I am inspecting a piece of existing code and found out it behaves differently when compiled with Visual C++ 9 and MinGW:
inline LogMsg& LogMsg::operator<<(std::ostream& (*p_manip)(std::ostream&) )
{
if ( p_manip == static_cast< std::ostream& (*)(std::ostream&) > ( &std::endl<char, std::char_traits<char> >) )
{
msg(m_output.str());
m_output.str( "" );
}
else
{
(*p_manip) (m_output); // or // output << p_manip;
}
return *this;
}
As the name suggests, this is a log class and it overloads operator<<()
to strip endls from the stream.
I found out why it behaves differently: the test p_manip == static_cast...
succeeds with MinGW while it fails with Visual C++ 9.

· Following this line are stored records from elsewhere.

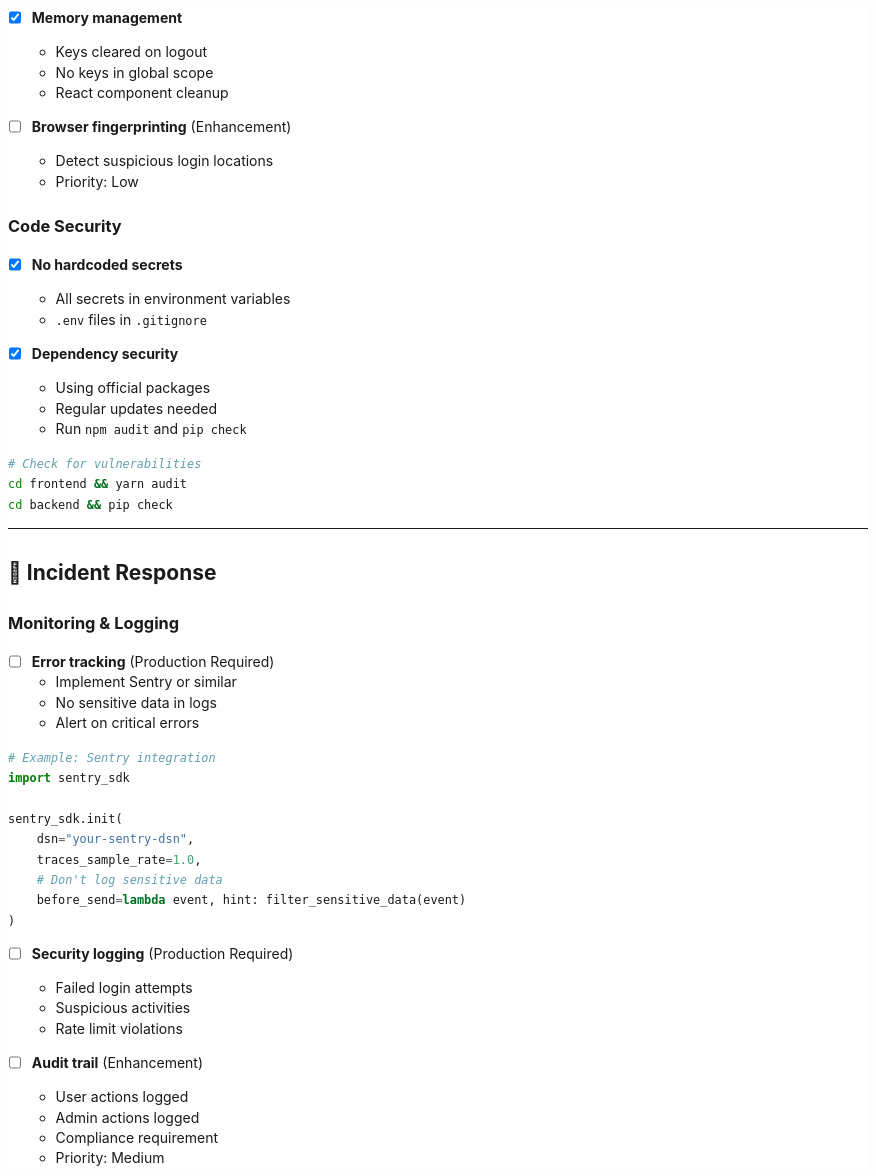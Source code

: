 - [x] **Memory management**
  - Keys cleared on logout
  - No keys in global scope
  - React component cleanup

- [ ] **Browser fingerprinting** (Enhancement)
  - Detect suspicious login locations
  - Priority: Low

### Code Security

- [x] **No hardcoded secrets**
  - All secrets in environment variables
  - `.env` files in `.gitignore`

- [x] **Dependency security**
  - Using official packages
  - Regular updates needed
  - Run `npm audit` and `pip check`

```bash
# Check for vulnerabilities
cd frontend && yarn audit
cd backend && pip check
```

---

## 🚨 Incident Response

### Monitoring & Logging

- [ ] **Error tracking** (Production Required)
  - Implement Sentry or similar
  - No sensitive data in logs
  - Alert on critical errors

```python
# Example: Sentry integration
import sentry_sdk

sentry_sdk.init(
    dsn="your-sentry-dsn",
    traces_sample_rate=1.0,
    # Don't log sensitive data
    before_send=lambda event, hint: filter_sensitive_data(event)
)
```

- [ ] **Security logging** (Production Required)
  - Failed login attempts
  - Suspicious activities
  - Rate limit violations

- [ ] **Audit trail** (Enhancement)
  - User actions logged
  - Admin actions logged
  - Compliance requirement
  - Priority: Medium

- MinGW "ignores" the cast and returns the real address of
std::endl
; - Visual C++ 9 actually casts the pointer-to-endl and returns a different address.
I changed the test to if ( p_manip == std::endl )
and now it behaves as expected.
My question is: what is the rationale behind such a complicated (and, as a matter of fact, wrong) test?
For the sake of completness:
class LogStream
{
public:
LogStream() {}
protected:
std::ostringstream m_output;
};
class LogMsg : public LogStream
{
friend LogMsg& msg() ;
static LogMsg s_stream;
public:
LogMsg() {}
template <typename T>
inline LogMsg& operator<<(T p_data);
inline LogMsg& operator<<(std::ostream& (*p_manip)(std::ostream&) );
};
At a guess, I'd say the original author didn't realise they were compatible types, and did the conversion on spec (without the compiler requiring him to).
For information:
The statement if ( p_manip == std::endl )
does not compile on the original compiler (gcc 3.4.5, the compiler on which the code was originally developed).
That means the test was not wrong as I stated in my question.